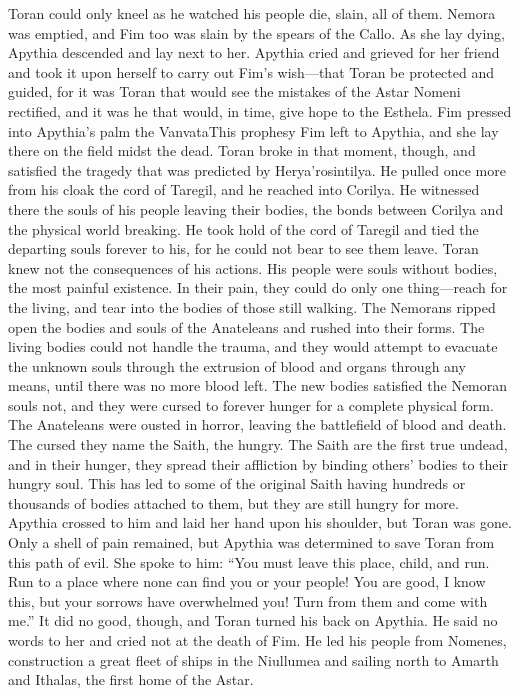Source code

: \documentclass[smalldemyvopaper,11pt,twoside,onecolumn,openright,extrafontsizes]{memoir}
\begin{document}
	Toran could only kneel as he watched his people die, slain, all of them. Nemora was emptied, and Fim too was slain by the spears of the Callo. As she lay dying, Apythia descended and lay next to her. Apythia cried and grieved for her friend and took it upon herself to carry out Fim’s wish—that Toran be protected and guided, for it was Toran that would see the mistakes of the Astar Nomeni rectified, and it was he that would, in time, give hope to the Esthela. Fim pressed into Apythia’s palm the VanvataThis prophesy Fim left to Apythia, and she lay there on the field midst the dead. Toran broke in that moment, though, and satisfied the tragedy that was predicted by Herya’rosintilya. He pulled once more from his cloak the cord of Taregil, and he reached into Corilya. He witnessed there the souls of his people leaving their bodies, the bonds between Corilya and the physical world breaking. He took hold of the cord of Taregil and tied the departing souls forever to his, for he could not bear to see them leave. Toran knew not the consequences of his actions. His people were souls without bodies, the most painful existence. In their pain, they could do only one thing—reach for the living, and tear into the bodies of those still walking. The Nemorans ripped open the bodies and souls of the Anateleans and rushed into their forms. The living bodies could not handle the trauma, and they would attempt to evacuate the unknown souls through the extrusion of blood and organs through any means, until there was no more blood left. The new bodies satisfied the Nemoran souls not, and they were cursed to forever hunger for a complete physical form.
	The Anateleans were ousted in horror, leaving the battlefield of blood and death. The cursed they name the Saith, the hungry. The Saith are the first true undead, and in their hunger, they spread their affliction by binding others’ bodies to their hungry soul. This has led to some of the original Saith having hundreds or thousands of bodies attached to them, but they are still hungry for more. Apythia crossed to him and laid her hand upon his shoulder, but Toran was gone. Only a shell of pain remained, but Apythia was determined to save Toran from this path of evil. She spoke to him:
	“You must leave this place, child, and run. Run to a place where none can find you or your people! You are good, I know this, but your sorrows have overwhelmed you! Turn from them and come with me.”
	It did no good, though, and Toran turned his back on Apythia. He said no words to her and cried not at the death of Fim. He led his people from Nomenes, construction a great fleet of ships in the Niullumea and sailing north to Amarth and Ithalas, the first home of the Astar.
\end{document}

--

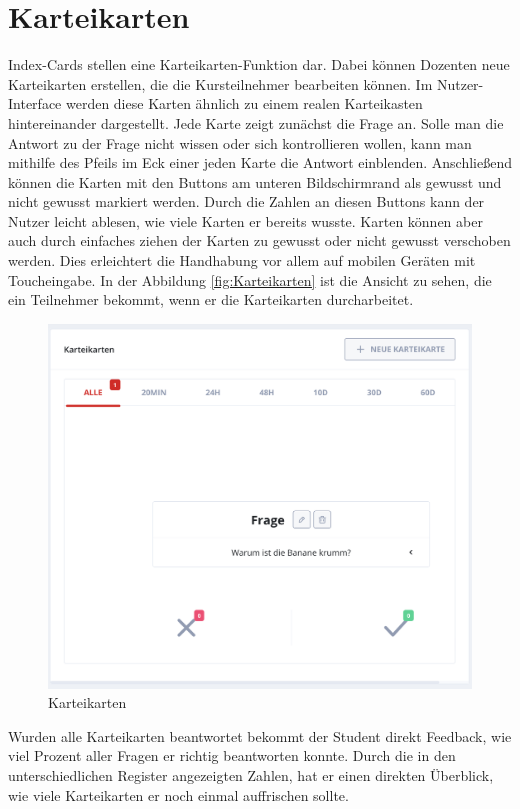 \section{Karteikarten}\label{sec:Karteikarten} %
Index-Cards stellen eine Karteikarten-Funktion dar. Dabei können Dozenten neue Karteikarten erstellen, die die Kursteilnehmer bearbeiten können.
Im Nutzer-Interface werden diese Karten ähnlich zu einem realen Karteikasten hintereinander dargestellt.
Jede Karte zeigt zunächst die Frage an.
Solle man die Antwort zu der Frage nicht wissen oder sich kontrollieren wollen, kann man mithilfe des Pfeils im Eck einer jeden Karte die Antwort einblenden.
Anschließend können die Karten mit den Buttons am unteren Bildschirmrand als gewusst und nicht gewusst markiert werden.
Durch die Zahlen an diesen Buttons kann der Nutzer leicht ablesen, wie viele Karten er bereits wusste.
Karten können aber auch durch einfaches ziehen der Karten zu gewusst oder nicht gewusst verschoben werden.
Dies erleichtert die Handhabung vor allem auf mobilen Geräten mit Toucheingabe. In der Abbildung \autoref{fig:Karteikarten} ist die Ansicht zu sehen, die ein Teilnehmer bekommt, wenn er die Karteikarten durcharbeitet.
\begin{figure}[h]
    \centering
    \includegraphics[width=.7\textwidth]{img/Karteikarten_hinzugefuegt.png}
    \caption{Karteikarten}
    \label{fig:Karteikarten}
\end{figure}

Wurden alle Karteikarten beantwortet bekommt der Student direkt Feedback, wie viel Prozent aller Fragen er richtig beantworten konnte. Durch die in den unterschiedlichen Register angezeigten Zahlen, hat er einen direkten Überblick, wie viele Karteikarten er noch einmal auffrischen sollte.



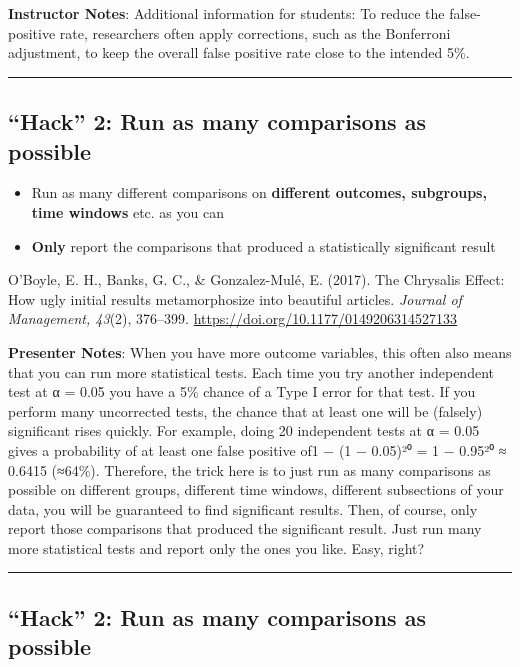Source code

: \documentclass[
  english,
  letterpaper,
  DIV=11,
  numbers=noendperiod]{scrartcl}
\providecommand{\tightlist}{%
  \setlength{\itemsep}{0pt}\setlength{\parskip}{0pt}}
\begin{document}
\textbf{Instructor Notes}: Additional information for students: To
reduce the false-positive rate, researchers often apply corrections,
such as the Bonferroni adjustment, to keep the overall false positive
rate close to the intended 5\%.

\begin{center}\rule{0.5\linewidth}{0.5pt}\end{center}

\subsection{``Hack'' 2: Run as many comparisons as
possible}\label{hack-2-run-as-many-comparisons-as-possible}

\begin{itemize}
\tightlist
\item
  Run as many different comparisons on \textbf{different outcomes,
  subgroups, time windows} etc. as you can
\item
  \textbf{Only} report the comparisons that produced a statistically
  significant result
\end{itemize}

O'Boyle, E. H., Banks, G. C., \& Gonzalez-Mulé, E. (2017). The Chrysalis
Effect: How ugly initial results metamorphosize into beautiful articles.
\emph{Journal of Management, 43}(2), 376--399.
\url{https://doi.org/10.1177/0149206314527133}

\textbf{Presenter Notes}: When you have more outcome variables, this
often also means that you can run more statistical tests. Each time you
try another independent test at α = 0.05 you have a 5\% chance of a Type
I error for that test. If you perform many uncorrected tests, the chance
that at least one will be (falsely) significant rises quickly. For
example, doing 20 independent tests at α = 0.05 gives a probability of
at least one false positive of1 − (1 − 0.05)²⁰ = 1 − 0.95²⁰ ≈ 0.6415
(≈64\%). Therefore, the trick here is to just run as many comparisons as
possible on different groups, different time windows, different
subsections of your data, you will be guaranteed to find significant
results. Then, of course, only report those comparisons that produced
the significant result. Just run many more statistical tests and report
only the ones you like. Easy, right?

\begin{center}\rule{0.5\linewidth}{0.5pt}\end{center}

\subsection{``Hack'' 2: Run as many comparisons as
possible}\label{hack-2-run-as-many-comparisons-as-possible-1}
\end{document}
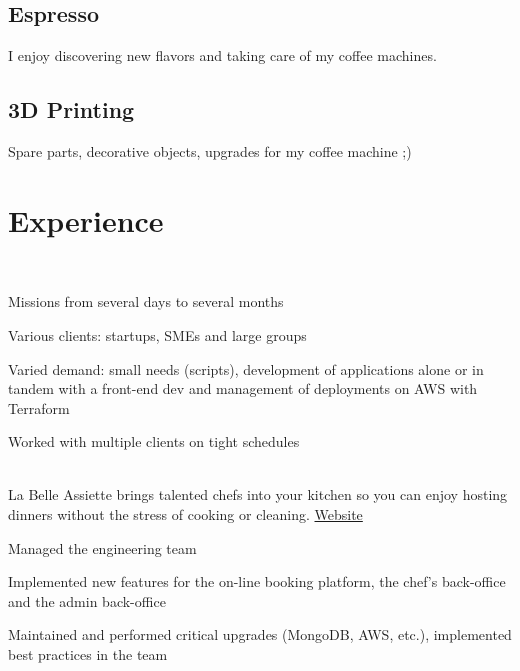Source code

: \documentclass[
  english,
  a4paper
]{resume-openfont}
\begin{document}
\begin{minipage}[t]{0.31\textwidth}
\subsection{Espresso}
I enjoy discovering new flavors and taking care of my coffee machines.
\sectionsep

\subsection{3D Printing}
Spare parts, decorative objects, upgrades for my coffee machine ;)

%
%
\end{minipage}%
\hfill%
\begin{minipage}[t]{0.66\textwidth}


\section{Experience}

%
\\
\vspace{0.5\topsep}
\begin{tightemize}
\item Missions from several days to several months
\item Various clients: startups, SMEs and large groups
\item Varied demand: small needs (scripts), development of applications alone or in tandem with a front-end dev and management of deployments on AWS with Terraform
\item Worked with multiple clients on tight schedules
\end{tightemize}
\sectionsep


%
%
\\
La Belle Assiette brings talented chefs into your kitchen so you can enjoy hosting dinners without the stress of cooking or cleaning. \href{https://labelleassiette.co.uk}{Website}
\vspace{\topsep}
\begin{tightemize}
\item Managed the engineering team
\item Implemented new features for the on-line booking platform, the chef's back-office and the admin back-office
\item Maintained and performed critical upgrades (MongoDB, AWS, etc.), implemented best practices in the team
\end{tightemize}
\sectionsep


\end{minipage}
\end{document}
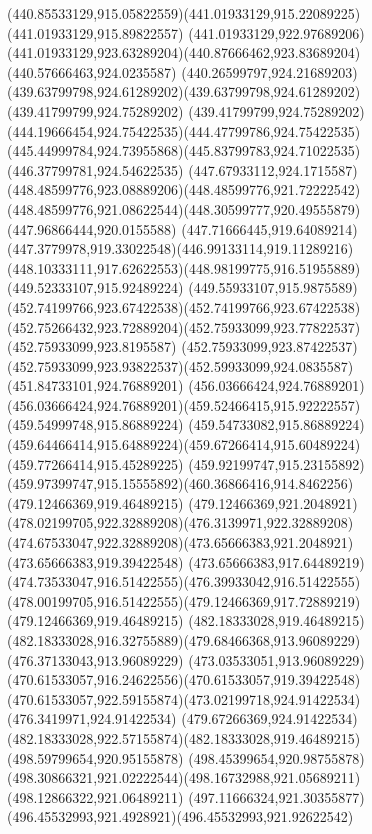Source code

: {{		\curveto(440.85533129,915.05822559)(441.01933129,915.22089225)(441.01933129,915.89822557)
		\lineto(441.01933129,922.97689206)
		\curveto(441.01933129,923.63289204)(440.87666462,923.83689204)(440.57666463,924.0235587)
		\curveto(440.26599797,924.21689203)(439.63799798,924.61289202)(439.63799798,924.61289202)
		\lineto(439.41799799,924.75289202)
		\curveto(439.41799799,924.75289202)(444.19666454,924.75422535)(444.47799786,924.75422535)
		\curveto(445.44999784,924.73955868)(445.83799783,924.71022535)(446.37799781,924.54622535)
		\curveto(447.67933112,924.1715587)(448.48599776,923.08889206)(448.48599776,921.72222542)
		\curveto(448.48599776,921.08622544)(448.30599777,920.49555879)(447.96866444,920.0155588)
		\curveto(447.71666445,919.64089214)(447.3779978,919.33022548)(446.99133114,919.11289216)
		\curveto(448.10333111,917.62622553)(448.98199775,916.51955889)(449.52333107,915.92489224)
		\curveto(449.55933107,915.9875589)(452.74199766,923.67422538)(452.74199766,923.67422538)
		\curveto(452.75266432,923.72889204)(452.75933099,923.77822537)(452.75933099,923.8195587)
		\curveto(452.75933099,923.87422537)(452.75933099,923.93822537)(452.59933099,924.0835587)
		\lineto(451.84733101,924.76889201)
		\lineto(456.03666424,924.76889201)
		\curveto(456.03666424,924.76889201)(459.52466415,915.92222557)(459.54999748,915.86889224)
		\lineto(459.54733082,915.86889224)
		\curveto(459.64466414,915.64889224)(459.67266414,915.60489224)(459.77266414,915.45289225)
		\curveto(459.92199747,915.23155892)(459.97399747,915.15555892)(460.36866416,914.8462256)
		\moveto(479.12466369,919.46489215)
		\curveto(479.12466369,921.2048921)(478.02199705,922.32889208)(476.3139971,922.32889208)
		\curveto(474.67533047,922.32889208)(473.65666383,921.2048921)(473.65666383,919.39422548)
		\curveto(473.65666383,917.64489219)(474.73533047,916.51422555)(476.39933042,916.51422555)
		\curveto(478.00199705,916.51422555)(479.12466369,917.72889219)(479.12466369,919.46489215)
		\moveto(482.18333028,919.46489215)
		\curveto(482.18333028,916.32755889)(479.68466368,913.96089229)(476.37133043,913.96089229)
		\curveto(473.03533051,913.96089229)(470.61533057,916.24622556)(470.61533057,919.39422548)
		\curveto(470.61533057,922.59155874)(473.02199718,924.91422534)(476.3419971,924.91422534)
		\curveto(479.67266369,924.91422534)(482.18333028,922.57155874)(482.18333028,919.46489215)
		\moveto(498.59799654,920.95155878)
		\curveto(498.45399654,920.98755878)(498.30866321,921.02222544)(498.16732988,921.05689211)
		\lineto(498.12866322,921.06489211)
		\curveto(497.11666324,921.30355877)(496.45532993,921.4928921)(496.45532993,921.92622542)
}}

--

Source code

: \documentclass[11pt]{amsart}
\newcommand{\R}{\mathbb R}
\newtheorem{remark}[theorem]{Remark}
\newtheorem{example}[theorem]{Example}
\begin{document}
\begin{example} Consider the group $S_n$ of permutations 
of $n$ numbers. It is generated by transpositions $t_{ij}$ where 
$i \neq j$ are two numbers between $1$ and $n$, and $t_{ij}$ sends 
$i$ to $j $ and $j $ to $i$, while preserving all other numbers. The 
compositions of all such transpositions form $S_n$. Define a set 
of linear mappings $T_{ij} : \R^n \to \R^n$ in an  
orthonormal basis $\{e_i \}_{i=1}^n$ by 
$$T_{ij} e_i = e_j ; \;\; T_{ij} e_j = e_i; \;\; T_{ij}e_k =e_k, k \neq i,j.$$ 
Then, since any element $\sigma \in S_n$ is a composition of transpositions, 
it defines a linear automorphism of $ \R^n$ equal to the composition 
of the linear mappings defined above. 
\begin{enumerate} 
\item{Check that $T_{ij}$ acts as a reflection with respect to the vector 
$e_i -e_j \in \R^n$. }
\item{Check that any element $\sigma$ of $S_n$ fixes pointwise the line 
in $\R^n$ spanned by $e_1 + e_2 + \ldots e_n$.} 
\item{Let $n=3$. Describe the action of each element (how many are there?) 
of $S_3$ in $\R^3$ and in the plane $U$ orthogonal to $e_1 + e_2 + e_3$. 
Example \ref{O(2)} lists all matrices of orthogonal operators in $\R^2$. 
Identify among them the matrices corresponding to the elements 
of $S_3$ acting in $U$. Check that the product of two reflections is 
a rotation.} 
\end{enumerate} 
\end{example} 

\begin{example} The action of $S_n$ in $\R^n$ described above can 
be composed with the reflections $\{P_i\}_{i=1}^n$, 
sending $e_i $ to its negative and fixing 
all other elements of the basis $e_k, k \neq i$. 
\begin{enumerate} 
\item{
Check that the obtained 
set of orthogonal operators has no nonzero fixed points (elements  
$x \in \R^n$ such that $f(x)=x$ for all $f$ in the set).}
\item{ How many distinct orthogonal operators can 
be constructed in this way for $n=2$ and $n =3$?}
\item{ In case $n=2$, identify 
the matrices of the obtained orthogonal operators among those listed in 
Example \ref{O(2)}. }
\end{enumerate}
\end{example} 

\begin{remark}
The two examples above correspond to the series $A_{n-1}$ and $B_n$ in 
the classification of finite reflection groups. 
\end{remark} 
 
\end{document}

## WHAT YOU ARE ASKED TO DO
With the pictures omitted, copy exactly the lines of the listing above starting at the line containing "at least one false" and ending at the line containing "to several months", both included.

## OUTPUT FOR THIS EXERCISE
at least one false positive of1 − (1 − 0.05)²⁰ = 1 − 0.95²⁰ ≈ 0.6415
(≈64\%). Therefore, the trick here is to just run as many comparisons as
possible on different groups, different time windows, different
subsections of your data, you will be guaranteed to find significant
results. Then, of course, only report those comparisons that produced
the significant result. Just run many more statistical tests and report
only the ones you like. Easy, right?

\begin{center}\rule{0.5\linewidth}{0.5pt}\end{center}

\subsection{``Hack'' 2: Run as many comparisons as
possible}\label{hack-2-run-as-many-comparisons-as-possible-1}
\end{document}
Source code

: \documentclass[
  english,
  a4paper
]{resume-openfont}
\begin{document}
\begin{minipage}[t]{0.31\textwidth}
\subsection{Espresso}
I enjoy discovering new flavors and taking care of my coffee machines.
\sectionsep

\subsection{3D Printing}
Spare parts, decorative objects, upgrades for my coffee machine ;)

%
%
\end{minipage}%
\hfill%
\begin{minipage}[t]{0.66\textwidth}


\section{Experience}

%
\\
\vspace{0.5\topsep}
\begin{tightemize}
\item Missions from several days to several months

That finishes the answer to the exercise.